The OpenStack Summit, now in its 16th iteration, took place last week in Vancouver, BC. OpenStack operators and developers from around the globe descended on the beautiful Canadian city made famous for the 2010 Winter Olympics to discuss all things Cloud Open Infrastructure, and I was fortunate enough to attend for my fifth summit (Tokyo, Austin, Barcelona and Boston previously).
Memset has spent years building services on top of OpenStack the world’s biggest open infrastructure platform because we believe the future of cloud technology should be an open one. And, OpenStack’s principles of the four O’s; Open Source, Open Design, Open Development and Open Community, fall directly in line with Memset’s values, so it is a great fit.
In a closed world, very few benefit from proprietary software, which is why we have been contributors to the community since 2012 and why it powers our Cloud IaaS platform. So as Product Manager, I was once again sent off on a jet plane to attend the summit and as usual, blown away by the passion and dedication of this worldwide community, as after all, without them, I wouldn't be where I am today.
A personal highlight of mine from the Summit was a session by John Dickinson, PTL of the OpenStack Swift Project, “Swift Project Updates”, as this was mine, and Memset’s first dive into OpenStack. John has been working on the project since its inception; he talked about the past, present and future of Swift, with such passion and admiration for the community that built it, along with acknowledging its recent 8th Birthday! Happy Birthday, Swift!

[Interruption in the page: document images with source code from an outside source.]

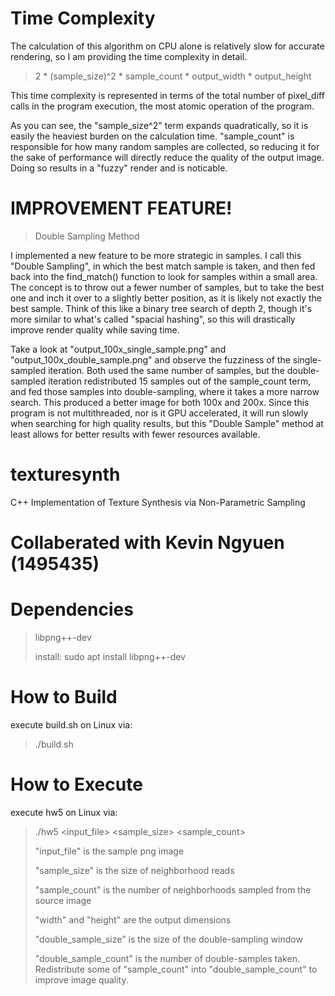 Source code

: # Time Complexity
The calculation of this algorithm on CPU alone is relatively slow for accurate rendering, so I am providing the time complexity in detail.
> 
> 2 * (sample_size)^2 * sample_count * output_width * output_height
> 
This time complexity is represented in terms of the total number of pixel_diff calls in the program execution, the most atomic operation of the program.

As you can see, the "sample_size^2" term expands quadratically, so it is easily the heaviest burden on the calculation time. "sample_count" is responsible for how many random samples are collected, so reducing it for the sake of performance will directly reduce the quality of the output image. Doing so results in a "fuzzy" render and is noticable.

# IMPROVEMENT FEATURE!
>Double Sampling Method

I implemented a new feature to be more strategic in samples. I call this "Double Sampling", in which the best match sample is taken, and then fed back into the find_match() function to look for samples within a small area. The concept is to throw out a fewer number of samples, but to take the best one and inch it over to a slightly better position, as it is likely not exactly the best sample. Think of this like a binary tree search of depth 2, though it's more similar to what's called "spacial hashing", so this will drastically improve render quality while saving time.

Take a look at "output_100x_single_sample.png" and "output_100x_double_sample.png" and observe the fuzziness of the single-sampled iteration. Both used the same number of samples, but the double-sampled iteration redistributed 15 samples out of the sample_count term, and fed those samples into double-sampling, where it takes a more narrow search. This produced a better image for both 100x and 200x. Since this program is not multithreaded, nor is it GPU accelerated, it will run slowly when searching for high quality results, but this "Double Sample" method at least allows for better results with fewer resources available.


# texturesynth
C++ Implementation of Texture Synthesis via Non-Parametric Sampling

# Collaberated with Kevin Ngyuen (1495435)

# Dependencies
>libpng++-dev
>
>install: sudo apt install libpng++-dev

# How to Build
execute build.sh on Linux via:
>./build.sh

# How to Execute
execute hw5 on Linux via:
>./hw5 <input_file> <sample_size> <sample_count> <width> <height>
>
> "input_file" is the sample png image
>
> "sample_size" is the size of neighborhood reads
>
> "sample_count" is the number of neighborhoods sampled from the source image
>
> "width" and "height" are the output dimensions
>
> "double_sample_size" is the size of the double-sampling window
>
> "double_sample_count" is the number of double-samples taken. Redistribute some of "sample_count" into "double_sample_count" to improve image quality.
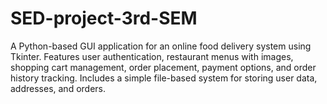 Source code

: # SED-project-3rd-SEM
A Python-based GUI application for an online food delivery system using Tkinter. Features user authentication, restaurant menus with images, shopping cart management, order placement, payment options, and order history tracking. Includes a simple file-based system for storing user data, addresses, and orders.
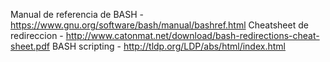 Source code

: Manual de referencia de BASH - https://www.gnu.org/software/bash/manual/bashref.html
Cheatsheet de redireccion - http://www.catonmat.net/download/bash-redirections-cheat-sheet.pdf
BASH scripting - http://tldp.org/LDP/abs/html/index.html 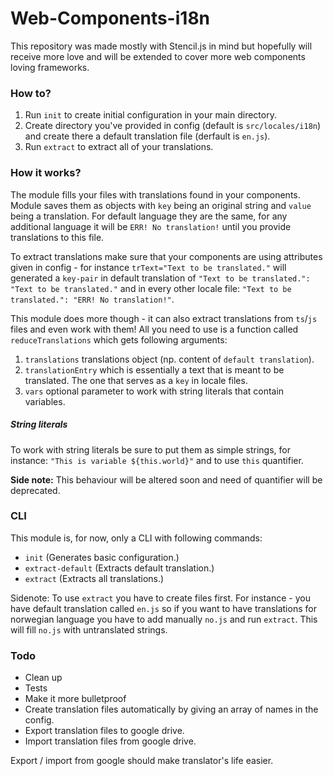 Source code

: # Web-Components-i18n
 This repository was made mostly with Stencil.js in mind but hopefully will receive more love and will be extended to cover more web components loving frameworks.
 
### How to?
 1. Run `init` to create initial configuration in your main directory.
 2. Create directory you've provided in config (default is `src/locales/i18n`) and create there a default translation file (derfault is `en.js`).
 3. Run `extract` to extract all of your translations.
 
### How it works?
The module fills your files with translations found in your components. Module saves them as objects with `key` being an original string and `value` being a translation. For default language they are the same, for any additional language it will be `ERR! No translation!` until you provide translations to this file.

To extract translations make sure that your components are using attributes given in config - for instance `trText="Text to be translated."` will generated a `key-pair` in default translation of `"Text to be translated.": "Text to be translated."` and in every other locale file: `"Text to be translated.": "ERR! No translation!"`.

This module does more though - it can also extract translations from `ts`/`js` files and even work with them! All you need to use is a function called `reduceTranslations` which gets following arguments:

1. `translations` translations object (np. content of `default translation`).
2. `translationEntry` which is essentially a text that is meant to be translated. The one that serves as a `key` in locale files.
3. `vars` optional parameter to work with string literals that contain variables.

##### String literals
To work with string literals be sure to put them as simple strings, for instance: `"This is variable ${this.world}"` and to use `this` quantifier. 

**Side note:** This behaviour will be altered soon and need of quantifier will be deprecated.

 ### CLI
 This module is, for now, only a CLI with following commands:
 
- `init` (Generates basic configuration.)
- `extract-default` (Extracts default translation.)
- `extract` (Extracts all translations.)

Sidenote: To use `extract` you have to create files first. For instance - you have default translation called `en.js` so if you want to have translations for norwegian language you have to add manually `no.js` and run `extract`. This will fill `no.js` with untranslated strings.

### Todo
- Clean up
- Tests
- Make it more bulletproof
- Create translation files automatically by giving an array of names in the config.
- Export translation files to google drive.
- Import translation files from google drive.

Export / import from google should make translator's life easier.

OpenStack Swift is the object storage project that is designed to store blobs of content, whether that be images, text or binary data, using a simple API driven interface. John explained that the world, and its data storage requirements are vastly different to when the project started 8 years ago, and that due to this, they have recently been re-evaluating Swift’s priorities.
Storage is growing exponentially, and with that more and more storage space is required. Good timing then, for the upcoming improvements in Swift allowing for ‘zero outage’ migrations to erasure coded object storage over traditional less economical replication. This will offer ease of migration towards much higher storage efficiency, which will, in turn, allow us to save some pennies, and pass the cost savings on to our customers.

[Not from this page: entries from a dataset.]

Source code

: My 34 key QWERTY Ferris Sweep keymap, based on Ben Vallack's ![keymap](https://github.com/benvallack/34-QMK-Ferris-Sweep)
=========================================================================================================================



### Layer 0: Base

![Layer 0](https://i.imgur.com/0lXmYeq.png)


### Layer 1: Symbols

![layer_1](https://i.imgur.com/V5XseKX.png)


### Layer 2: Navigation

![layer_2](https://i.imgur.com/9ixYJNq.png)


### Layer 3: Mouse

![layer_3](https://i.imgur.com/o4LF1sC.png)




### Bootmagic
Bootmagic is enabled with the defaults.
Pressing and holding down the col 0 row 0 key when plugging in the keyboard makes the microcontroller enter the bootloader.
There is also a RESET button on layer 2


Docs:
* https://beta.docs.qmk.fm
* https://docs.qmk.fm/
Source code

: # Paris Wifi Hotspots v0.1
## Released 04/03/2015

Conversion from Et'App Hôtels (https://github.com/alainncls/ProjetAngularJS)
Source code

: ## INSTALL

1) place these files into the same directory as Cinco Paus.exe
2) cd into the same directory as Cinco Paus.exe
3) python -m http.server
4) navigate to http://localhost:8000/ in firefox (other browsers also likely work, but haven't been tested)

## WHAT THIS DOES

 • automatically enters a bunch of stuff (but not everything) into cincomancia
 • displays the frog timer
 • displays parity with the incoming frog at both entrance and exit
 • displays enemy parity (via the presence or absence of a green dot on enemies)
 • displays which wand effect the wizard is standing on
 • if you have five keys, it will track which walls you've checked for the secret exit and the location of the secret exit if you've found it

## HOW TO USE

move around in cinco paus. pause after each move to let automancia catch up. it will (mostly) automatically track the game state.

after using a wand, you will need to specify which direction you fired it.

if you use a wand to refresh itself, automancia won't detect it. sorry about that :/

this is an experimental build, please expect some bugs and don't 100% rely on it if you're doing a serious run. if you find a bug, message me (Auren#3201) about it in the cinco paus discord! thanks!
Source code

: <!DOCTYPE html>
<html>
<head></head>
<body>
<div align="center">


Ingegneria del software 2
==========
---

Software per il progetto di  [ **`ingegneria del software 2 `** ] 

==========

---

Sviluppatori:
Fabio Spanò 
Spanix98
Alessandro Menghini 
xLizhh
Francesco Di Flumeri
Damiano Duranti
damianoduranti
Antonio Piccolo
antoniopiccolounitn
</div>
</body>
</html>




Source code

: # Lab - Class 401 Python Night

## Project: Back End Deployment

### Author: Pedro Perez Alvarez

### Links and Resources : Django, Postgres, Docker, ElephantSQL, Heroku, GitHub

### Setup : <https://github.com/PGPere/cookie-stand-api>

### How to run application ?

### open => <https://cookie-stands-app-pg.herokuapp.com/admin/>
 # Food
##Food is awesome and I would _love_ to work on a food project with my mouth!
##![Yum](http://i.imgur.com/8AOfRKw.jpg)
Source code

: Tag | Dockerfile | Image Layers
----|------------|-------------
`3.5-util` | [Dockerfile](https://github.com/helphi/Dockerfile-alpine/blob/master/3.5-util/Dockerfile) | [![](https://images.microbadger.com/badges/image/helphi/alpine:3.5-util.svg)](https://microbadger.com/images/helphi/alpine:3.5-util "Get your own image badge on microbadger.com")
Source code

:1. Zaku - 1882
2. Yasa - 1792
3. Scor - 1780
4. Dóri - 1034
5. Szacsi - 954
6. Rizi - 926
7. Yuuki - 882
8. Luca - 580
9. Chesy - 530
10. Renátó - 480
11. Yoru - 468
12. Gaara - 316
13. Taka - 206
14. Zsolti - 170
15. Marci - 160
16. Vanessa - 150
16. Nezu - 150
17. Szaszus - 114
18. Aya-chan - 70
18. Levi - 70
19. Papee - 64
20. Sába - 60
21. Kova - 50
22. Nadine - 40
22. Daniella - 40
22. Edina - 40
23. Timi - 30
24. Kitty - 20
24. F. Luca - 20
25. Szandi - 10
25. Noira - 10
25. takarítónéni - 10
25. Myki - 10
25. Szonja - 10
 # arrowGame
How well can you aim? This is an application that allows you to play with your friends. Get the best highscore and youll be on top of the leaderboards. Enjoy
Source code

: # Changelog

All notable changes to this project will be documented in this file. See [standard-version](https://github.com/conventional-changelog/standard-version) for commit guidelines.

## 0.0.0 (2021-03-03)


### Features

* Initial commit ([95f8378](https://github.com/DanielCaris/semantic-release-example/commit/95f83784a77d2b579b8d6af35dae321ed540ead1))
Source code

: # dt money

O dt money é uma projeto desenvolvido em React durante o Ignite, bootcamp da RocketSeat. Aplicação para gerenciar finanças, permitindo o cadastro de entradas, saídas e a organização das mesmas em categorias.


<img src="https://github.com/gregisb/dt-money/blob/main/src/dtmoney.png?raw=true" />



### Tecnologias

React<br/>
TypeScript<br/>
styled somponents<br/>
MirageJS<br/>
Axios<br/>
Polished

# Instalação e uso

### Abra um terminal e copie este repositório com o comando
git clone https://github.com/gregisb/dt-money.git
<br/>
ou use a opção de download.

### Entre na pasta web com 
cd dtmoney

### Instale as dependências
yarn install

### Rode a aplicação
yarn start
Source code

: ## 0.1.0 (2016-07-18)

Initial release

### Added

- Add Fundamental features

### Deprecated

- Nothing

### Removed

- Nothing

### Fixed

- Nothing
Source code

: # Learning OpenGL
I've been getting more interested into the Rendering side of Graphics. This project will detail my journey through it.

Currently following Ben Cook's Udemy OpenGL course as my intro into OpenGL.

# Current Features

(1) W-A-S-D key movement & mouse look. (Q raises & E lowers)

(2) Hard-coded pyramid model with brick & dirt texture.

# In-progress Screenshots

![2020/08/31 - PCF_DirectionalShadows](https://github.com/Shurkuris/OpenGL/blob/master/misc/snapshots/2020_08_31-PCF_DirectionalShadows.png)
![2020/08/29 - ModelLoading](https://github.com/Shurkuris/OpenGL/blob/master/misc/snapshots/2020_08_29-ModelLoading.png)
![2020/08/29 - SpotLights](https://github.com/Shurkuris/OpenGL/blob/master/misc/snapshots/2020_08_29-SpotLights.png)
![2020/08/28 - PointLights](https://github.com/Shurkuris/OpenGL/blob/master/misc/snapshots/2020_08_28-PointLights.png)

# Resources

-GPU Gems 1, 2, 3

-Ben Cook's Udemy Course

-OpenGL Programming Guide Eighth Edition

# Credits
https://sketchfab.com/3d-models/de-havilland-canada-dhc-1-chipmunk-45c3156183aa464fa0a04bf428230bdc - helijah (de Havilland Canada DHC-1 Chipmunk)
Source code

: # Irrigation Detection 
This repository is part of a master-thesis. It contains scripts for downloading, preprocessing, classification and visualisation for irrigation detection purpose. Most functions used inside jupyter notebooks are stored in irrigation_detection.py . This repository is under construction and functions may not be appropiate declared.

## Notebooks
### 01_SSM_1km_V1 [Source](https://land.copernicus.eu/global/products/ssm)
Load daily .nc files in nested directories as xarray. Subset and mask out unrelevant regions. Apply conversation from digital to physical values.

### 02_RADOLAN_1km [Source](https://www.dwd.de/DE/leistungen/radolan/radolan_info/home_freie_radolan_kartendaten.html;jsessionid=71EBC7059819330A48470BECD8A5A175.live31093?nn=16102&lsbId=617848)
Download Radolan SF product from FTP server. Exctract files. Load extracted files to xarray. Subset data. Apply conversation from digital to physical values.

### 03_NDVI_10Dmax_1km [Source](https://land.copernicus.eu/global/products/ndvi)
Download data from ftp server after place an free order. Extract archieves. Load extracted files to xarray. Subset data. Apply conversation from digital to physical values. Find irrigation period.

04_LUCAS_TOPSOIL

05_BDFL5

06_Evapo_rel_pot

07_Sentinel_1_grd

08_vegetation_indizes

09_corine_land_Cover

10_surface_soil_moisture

Along with this, there are many other improvements in the Swift space, John stated: “This release is as large by line count as the last ten releases combined”. In fact, interestingly 10% of the code base is new for deep bucket support, or “sharded buckets”. This allows for an arbitrary (> billions!) of objects per container, which up until now was technically possible, but was limited due to significant overheads in the SQLlite database that stores the container metadata.

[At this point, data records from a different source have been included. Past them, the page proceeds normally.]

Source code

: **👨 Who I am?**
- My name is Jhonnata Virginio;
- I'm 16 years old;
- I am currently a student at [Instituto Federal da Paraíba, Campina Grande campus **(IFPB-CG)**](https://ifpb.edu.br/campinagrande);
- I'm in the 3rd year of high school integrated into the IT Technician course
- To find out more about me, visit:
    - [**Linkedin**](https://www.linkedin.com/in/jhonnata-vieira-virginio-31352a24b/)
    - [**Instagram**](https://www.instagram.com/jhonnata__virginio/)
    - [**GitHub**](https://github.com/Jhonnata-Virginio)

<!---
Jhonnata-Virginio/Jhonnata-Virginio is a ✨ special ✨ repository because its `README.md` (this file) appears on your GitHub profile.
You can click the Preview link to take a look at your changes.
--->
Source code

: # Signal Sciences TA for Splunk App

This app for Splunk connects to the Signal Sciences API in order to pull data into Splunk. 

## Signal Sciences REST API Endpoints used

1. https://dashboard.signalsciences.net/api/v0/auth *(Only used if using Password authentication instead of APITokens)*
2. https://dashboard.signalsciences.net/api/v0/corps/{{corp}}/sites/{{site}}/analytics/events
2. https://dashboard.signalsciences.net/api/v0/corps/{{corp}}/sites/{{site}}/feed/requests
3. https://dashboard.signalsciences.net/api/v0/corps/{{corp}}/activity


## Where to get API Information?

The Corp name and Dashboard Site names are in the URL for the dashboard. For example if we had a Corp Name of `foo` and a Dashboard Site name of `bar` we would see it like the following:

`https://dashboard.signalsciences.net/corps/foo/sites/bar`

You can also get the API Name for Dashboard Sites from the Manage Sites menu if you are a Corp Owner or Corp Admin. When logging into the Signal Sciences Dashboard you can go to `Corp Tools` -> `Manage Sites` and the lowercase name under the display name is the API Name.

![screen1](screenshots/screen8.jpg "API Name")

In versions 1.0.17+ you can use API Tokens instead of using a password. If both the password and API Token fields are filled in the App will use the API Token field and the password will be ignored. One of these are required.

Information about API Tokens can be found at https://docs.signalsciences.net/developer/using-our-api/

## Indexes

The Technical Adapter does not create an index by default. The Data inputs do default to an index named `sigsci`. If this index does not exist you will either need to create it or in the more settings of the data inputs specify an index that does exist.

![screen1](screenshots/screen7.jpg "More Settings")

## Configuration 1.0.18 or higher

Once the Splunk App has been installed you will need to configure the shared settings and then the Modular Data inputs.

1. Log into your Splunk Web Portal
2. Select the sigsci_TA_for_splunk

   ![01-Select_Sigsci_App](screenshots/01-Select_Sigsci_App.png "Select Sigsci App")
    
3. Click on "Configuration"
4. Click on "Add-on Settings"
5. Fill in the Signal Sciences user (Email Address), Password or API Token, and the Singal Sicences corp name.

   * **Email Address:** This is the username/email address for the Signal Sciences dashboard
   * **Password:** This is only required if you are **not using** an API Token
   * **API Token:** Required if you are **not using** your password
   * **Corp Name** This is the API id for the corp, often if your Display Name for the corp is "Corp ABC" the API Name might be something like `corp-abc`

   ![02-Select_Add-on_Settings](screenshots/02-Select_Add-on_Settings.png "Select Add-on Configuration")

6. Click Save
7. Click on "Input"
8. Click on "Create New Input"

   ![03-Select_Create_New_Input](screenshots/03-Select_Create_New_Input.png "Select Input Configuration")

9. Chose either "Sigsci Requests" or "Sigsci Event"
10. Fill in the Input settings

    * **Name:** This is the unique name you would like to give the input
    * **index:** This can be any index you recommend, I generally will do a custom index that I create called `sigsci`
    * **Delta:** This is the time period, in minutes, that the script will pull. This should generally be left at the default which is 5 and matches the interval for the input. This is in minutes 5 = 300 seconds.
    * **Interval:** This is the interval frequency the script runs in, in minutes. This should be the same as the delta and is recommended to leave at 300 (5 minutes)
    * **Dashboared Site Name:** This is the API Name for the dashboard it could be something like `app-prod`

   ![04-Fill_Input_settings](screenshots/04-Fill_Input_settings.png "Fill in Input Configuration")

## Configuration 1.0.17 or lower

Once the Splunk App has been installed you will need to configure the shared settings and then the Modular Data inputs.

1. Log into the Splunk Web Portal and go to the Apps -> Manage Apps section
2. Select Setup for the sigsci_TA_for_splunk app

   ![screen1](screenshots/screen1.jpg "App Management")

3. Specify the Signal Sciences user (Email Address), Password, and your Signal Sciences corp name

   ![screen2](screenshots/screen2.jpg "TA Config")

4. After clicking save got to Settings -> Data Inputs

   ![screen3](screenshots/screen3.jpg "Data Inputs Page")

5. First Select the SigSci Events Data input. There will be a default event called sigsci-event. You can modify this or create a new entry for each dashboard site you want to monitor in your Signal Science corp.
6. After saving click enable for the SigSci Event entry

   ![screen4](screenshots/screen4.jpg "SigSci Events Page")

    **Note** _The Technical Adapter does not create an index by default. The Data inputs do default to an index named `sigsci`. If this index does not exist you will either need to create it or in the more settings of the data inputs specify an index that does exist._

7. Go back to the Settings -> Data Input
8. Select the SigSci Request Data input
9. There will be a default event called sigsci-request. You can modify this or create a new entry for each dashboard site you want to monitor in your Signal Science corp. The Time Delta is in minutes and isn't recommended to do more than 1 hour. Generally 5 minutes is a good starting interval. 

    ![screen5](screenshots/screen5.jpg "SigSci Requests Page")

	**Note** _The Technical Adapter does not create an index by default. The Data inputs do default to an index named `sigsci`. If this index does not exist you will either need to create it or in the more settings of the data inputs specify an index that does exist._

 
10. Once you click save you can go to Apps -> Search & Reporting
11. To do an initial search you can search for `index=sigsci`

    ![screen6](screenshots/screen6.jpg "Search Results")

Memset’s goal is to provide high performance, resilient compute services at transparent and competitive prices using Open Source software. By utilising OpenStack we are able to achieve this faster than ever before, and improvements like these by the community are key to that goal.
As Product Manager of Memsets Cloud IaaS service, the OpenStack Summit and PTG are absolutely vital to helping shape the future roadmap of our products, and further than this, gives me the opportunity to influence it. If you’re interested in joining, the next OpenStack Summit takes place in Berlin this November; maybe I’ll see you there!